*INPUT RECORDS:*
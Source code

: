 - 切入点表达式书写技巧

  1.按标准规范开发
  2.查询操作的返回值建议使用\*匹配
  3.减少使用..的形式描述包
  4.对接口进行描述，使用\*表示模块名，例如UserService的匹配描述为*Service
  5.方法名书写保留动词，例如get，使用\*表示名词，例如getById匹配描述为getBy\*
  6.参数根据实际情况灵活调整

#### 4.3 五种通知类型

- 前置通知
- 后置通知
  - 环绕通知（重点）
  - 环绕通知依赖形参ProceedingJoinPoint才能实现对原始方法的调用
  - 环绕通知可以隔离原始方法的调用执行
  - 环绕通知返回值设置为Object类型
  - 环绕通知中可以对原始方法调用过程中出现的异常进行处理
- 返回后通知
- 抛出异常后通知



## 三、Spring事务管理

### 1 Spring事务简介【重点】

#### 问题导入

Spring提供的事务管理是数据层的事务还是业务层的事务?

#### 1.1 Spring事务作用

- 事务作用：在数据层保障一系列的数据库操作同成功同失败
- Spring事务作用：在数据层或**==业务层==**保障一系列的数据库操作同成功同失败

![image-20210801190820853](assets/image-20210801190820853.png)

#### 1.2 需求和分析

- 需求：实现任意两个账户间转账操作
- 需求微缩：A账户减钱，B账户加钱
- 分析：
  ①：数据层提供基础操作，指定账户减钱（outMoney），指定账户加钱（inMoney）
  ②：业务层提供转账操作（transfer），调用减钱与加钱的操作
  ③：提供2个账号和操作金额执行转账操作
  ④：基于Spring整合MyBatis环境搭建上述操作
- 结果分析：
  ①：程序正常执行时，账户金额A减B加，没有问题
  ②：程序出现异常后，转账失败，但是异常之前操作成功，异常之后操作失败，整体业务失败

*PROBLEM STATEMENT:*
Every line from the one containing "#### 1.1 Spring事务作用" through the last line of the entries above must be output exactly. Leave the rest out.

*SOLUTION:*
#### 1.1 Spring事务作用

- 事务作用：在数据层保障一系列的数据库操作同成功同失败
- Spring事务作用：在数据层或**==业务层==**保障一系列的数据库操作同成功同失败

![image-20210801190820853](assets/image-20210801190820853.png)

#### 1.2 需求和分析

- 需求：实现任意两个账户间转账操作
- 需求微缩：A账户减钱，B账户加钱
- 分析：
  ①：数据层提供基础操作，指定账户减钱（outMoney），指定账户加钱（inMoney）
  ②：业务层提供转账操作（transfer），调用减钱与加钱的操作
  ③：提供2个账号和操作金额执行转账操作
  ④：基于Spring整合MyBatis环境搭建上述操作
- 结果分析：
  ①：程序正常执行时，账户金额A减B加，没有问题
  ②：程序出现异常后，转账失败，但是异常之前操作成功，异常之后操作失败，整体业务失败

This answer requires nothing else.